I’m kind of ashamed of how long it’s taken me to complete this cloak. I bought the fabric last January, cut it out in February, and then it languished on the To Do pile for months. Every so often, I would take it out and look at it again. It was a gorgeous blue wool, which I’d felted immediately when I got it home — boiled it in the wash load, dried it on the highest heat setting in the dryer — and it was (and is) pure luxury to touch, if your idea of luxury is a sturdy coat wool that doesn’t care about your wee wittle feewings or sensitive skin, and only wants to keep you warm and perhaps serve as a layer of light armor. Since Hakim is frequently chilled at night, I knew right away that it was for him.

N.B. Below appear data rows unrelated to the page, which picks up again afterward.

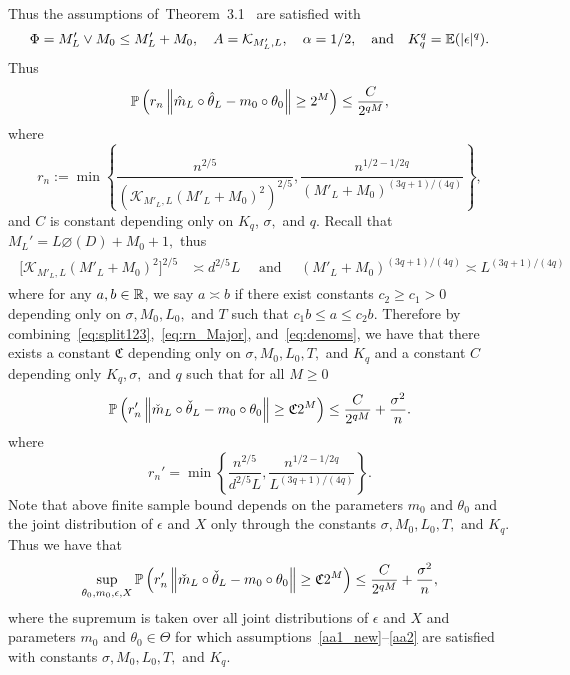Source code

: Thus the assumptions of~{Theorem~3.1}~\cite{KuchiPatra19} are satisfied with 
\begin{equation}\label{eq:notation_matching}
\Phi = M'_L \vee M_0 \le M'_L+M_0, \quad A =\mathcal{K}_{M'_L, L}, \quad \alpha =1/2, \quad \text{and} \quad K_q^q =\mathbb{E}(|\epsilon|^q). 
\end{equation}
Thus
\begin{equation}\label{eq:Tail_majorgeneral}
\mathbb{P}\left(r_n\left\lVert\hat{m}_{L}\circ\hat{\theta}_{L} - m_0\circ\theta_0\right\rVert \ge 2^M\right)\le  \frac{C}{2^{qM}},
\end{equation}
where 
\begin{equation}\label{eq:rn_Major}
r_n:= \min \left\{  \frac{n^{2/5}}{(\mathcal{K}_{M'_L, L} (M'_L+M_0)^2)^{2/5}},  \frac{n^{1/2-1/2q}}{( M'_L+M_0)^{(3q+ 1)/(4q)}} \right\},\end{equation}
and $C$ is constant depending only on $K_q$, $\sigma,$ and $q$. Recall that $M_L'=L\diameter(D) + M_0 + 1,$ thus 
\begin{align}\label{eq:denoms}
\begin{split}
\big[\mathcal{K}_{M'_L, L} (M'_L+M_0)^2\big]^{2/5} &\asymp d^{2/5}L\quad \text{ and }\quad
( M'_L+M_0)^{(3q+ 1)/(4q)} \asymp L^{(3q+ 1)/(4q)}
\end{split}
\end{align}
where for any $a,b\in\mathbb{R}$, we say $a\asymp b$ if there exist constants $c_2 \ge c_1 > 0$ depending only on $\sigma, M_0, L_0,$ and $T$ such that $c_1 b \le a \le c_2b$.
Therefore by combining~\eqref{eq:split123},~\eqref{eq:rn_Major}, and~\eqref{eq:denoms}, we have that there exists a constant $\mathfrak{C}$ depending only on $\sigma, M_0, L_0, T,$ and $K_q$ and a constant $C$ depending only $K_q, \sigma,$ and $q$ such that for all $M\ge 0$ 
 \[
 \mathbb{P}\left( r_n'\left\lVert\check{m}_L\circ\check{\theta}_L - m_0\circ\theta_0\right\rVert \ge \mathfrak{C}2^M\right) \le \frac{C}{2^{qM}}+ \frac{\sigma^2}{n}.
 \]
 where 
 \begin{equation}\label{eq:rnprime}
 r_n'= \min \left\{  \frac{n^{2/5}}{d^{2/5}L},  \frac{n^{1/2-1/2q}}{L^{(3q+ 1)/(4q)}} \right\}.
 \end{equation} Note that above finite sample bound depends on the parameters $m_0$ and $\theta_0$ and the joint distribution of $\epsilon$ and $X$ only through the constants $\sigma, M_0, L_0, T,$ and $K_q$. Thus we have that 
\[ \sup_{\theta_0, m_0,\epsilon, X}  \mathbb{P}\left( r_n'\left\lVert\check{m}_L\circ\check{\theta}_L - m_0\circ\theta_0\right\rVert \ge \mathfrak{C}2^M\right) \le \frac{C}{2^{qM}}+ \frac{\sigma^2}{n},\]
where the supremum is taken over all joint distributions of $\epsilon$ and $X$ and parameters $m_0$ and $ \theta_0\in \Theta$ for which assumptions~\ref{aa1_new}--\ref{aa2} are satisfied with constants $\sigma, M_0, L_0, T,$ and  $K_q.$



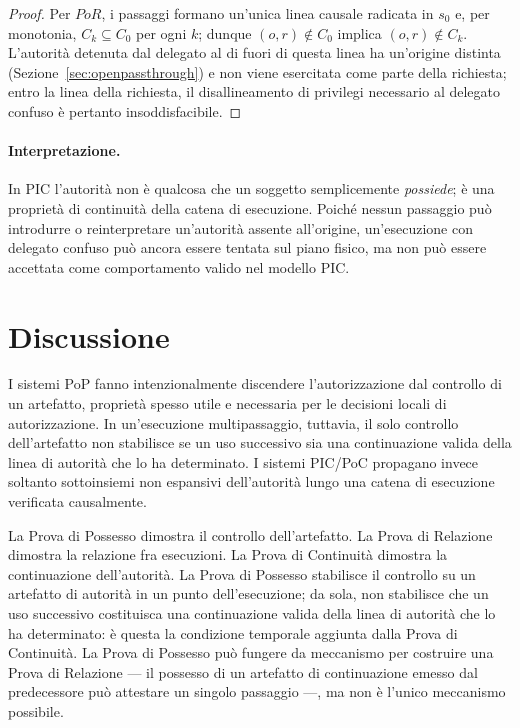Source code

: \documentclass[11pt]{article}
\begin{document}
\begin{proof}
Per $PoR$, i passaggi formano un'unica linea causale radicata in $s_0$ e, per
monotonia, $C_k \subseteq C_0$ per ogni $k$; dunque $(o,r)\notin C_0$ implica
$(o,r)\notin C_k$. L'autorità detenuta dal delegato al di fuori di questa linea
ha un'origine distinta (Sezione~\ref{sec:openpassthrough}) e non viene esercitata
come parte della richiesta; entro la linea della richiesta, il disallineamento
di privilegi necessario al delegato confuso è pertanto insoddisfacibile.
\end{proof}

\paragraph{Interpretazione.}
In PIC l'autorità non è qualcosa che un soggetto semplicemente \emph{possiede};
è una proprietà di continuità della catena di esecuzione. Poiché nessun
passaggio può introdurre o reinterpretare un'autorità assente all'origine,
un'esecuzione con delegato confuso può ancora essere tentata sul piano fisico,
ma non può essere accettata come comportamento valido nel modello PIC.

\section{Discussione}

I sistemi PoP fanno intenzionalmente discendere l'autorizzazione dal controllo
di un artefatto, proprietà spesso utile e necessaria per le decisioni locali di
autorizzazione. In un'esecuzione multipassaggio, tuttavia, il solo controllo
dell'artefatto non stabilisce se un uso successivo sia una continuazione valida
della linea di autorità che lo ha determinato. I sistemi PIC/PoC propagano invece
soltanto sottoinsiemi non espansivi dell'autorità lungo una catena di esecuzione
verificata causalmente.

La Prova di Possesso dimostra il controllo dell'artefatto.
La Prova di Relazione dimostra la relazione fra esecuzioni.
La Prova di Continuità dimostra la continuazione dell'autorità.
La Prova di Possesso stabilisce il controllo su un artefatto di autorità in un
punto dell'esecuzione; da sola, non stabilisce che un uso successivo costituisca
una continuazione valida della linea di autorità che lo ha determinato: è questa
la condizione temporale aggiunta dalla Prova di Continuità. La Prova di Possesso
può fungere da meccanismo per costruire una Prova di Relazione --- il possesso di
un artefatto di continuazione emesso dal predecessore può attestare un singolo
passaggio ---, ma non è l'unico meccanismo possibile.
\end{document}
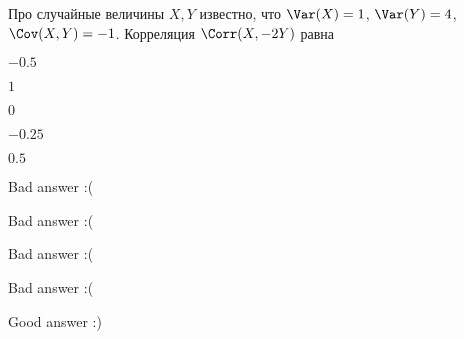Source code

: 
\begin{question}
Про случайные величины \(X, Y\) известно, что \(\Var(X)=1\),
\(\Var(Y)=4\), \(\Cov(X,Y)=-1\). Корреляция \(\Corr(X,-2Y)\) равна
\begin{answerlist}
  \item \(-0.5\)
  \item \(1\)
  \item \(0\)
  \item \(-0.25\)
  \item \(0.5\)
\end{answerlist}
\end{question}

\begin{solution}
\begin{answerlist}
  \item Bad answer :(
  \item Bad answer :(
  \item Bad answer :(
  \item Bad answer :(
  \item Good answer :)
\end{answerlist}
\end{solution}

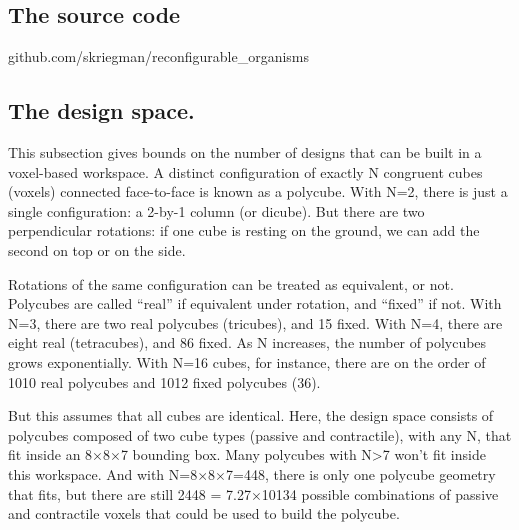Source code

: 



\subsection*{The source code}  

github.com/skriegman/reconfigurable\_organisms


\subsection*{The design space.}

This subsection gives bounds on the number of designs that can be built in a voxel-based workspace.
A distinct configuration of exactly N congruent cubes (voxels) connected face-to-face is known as a polycube. With N=2, there is just a single configuration: a 2-by-1 column (or dicube). But there are two perpendicular rotations: if one cube is resting on the ground, we can add the second on top or on the side. 

Rotations of the same configuration can be treated as equivalent, or not. Polycubes are called ``real'' if equivalent under rotation, and ``fixed'' if not. With N=3, there are two real polycubes (tricubes), and 15 fixed. With N=4, there are eight real (tetracubes), and 86 fixed. As N increases, the number of polycubes grows exponentially. With N=16 cubes, for instance, there are on the order of 1010 real polycubes and 1012 fixed polycubes (36). 

But this assumes that all cubes are identical. Here, the design space consists of polycubes composed of two cube types (passive and contractile), with any N, that fit inside an 8{$\times$}8{$\times$}7 bounding box. Many polycubes with N>7 won't fit inside this workspace. And with N=8{$\times$}8{$\times$}7=448, there is only one polycube geometry that fits, but there are still 2448 = 7.27{$\times$}10134 possible combinations of passive and contractile voxels that could be used to build the polycube.

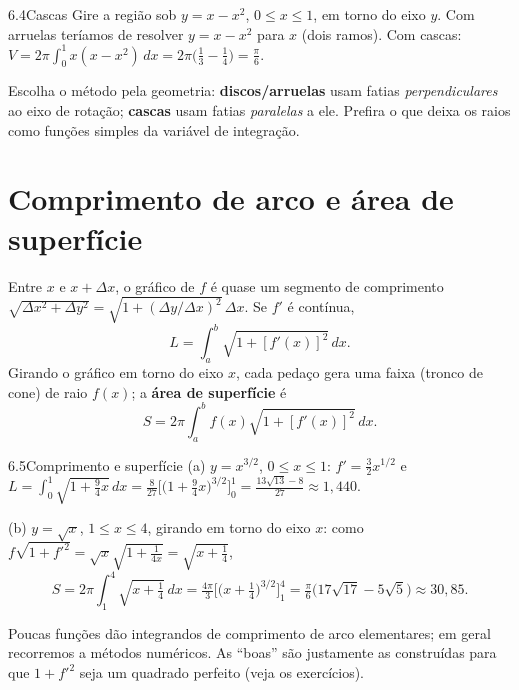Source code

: \begin{exemplo}{6.4}{Cascas}
Gire a região sob $y=x-x^2$, $0\le x\le1$, em torno do eixo $y$.
\solucao
Com arruelas teríamos de resolver $y=x-x^2$ para $x$ (dois ramos). Com cascas:
$V=2\pi\int_0^1x(x-x^2)\,dx=2\pi\big(\tfrac13-\tfrac14\big)=\tfrac\pi6$.
\end{exemplo}

\begin{nota}
Escolha o método pela geometria: \textbf{discos/arruelas} usam fatias
\emph{perpendiculares} ao eixo de rotação; \textbf{cascas} usam fatias \emph{paralelas} a
ele. Prefira o que deixa os raios como funções simples da variável de integração.
\end{nota}

\section{Comprimento de arco e área de superfície}

Entre $x$ e $x+\Delta x$, o gráfico de $f$ é quase um segmento de comprimento
$\sqrt{\Delta x^2+\Delta y^2}=\sqrt{1+(\Delta y/\Delta x)^2}\,\Delta x$. Se $f'$ é contínua,
\[
L=\int_a^b\sqrt{1+[f'(x)]^2}\,dx .
\]
Girando o gráfico em torno do eixo $x$, cada pedaço gera uma faixa (tronco de cone) de raio
$f(x)$; a \textbf{área de superfície} é
\[
S=2\pi\int_a^b f(x)\sqrt{1+[f'(x)]^2}\,dx .
\]

\begin{exemplo}{6.5}{Comprimento e superfície}
(a) $y=x^{3/2}$, $0\le x\le1$: $f'=\frac32x^{1/2}$ e
$L=\int_0^1\sqrt{1+\tfrac94x}\,dx=\tfrac8{27}\Big[\big(1+\tfrac94x\big)^{3/2}\Big]_0^1
=\tfrac{13\sqrt{13}-8}{27}\approx1{,}440$.

(b) $y=\sqrt x$, $1\le x\le4$, girando em torno do eixo $x$: como
$f\sqrt{1+f'^2}=\sqrt x\sqrt{1+\frac1{4x}}=\sqrt{x+\tfrac14}$,
\[
S=2\pi\int_1^4\sqrt{x+\tfrac14}\,dx=\tfrac{4\pi}3\Big[\big(x+\tfrac14\big)^{3/2}\Big]_1^4
=\tfrac\pi6\big(17\sqrt{17}-5\sqrt5\big)\approx30{,}85 .
\]
\end{exemplo}

Poucas funções dão integrandos de comprimento de arco elementares; em geral recorremos a
métodos numéricos. As ``boas'' são justamente as construídas para que $1+f'^2$ seja um
quadrado perfeito (veja os exercícios).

He picked out a fabric to line the cloak with. It was far from a fabric I’d have chosen, but that doesn’t mean much. I’m kind of picky. So is he, but in a very different way, so for him the soft cotton flannel seemed ideal. It’s predominantly purple, with a green stripe and some bits of pink… Well, here, see for yourself.

So pretty. So gorgeously appropriate with most of the linens I’ve bought for us. So… cotton flannel. For the SCA, I kind of hate it, to be honest, but Hakim loves it, so I was all set to line the cloak in it, and just deal.
But that was in March. Since then, I’ve learned something. Plant fibers include linen, cotton, and hemp, among others. They do best when they are washed in slightly alkaline solutions, and when they are stored in very slightly alkaline conditions — that is, with a pH of more than 7. Regular soap and detergent are fine for this. They’d be too strong if you spilled a liquid detergent onto your cotton or linen garments and didn’t notice for several months, but just that little tiny bit that’s left after the final rinse in the machine? That’s fine. Technically so is regular bar soap, though that’s usually got just a bit of extra oil in it to moisturize the skin, so it’ll leave your fabrics looking a bit dingy.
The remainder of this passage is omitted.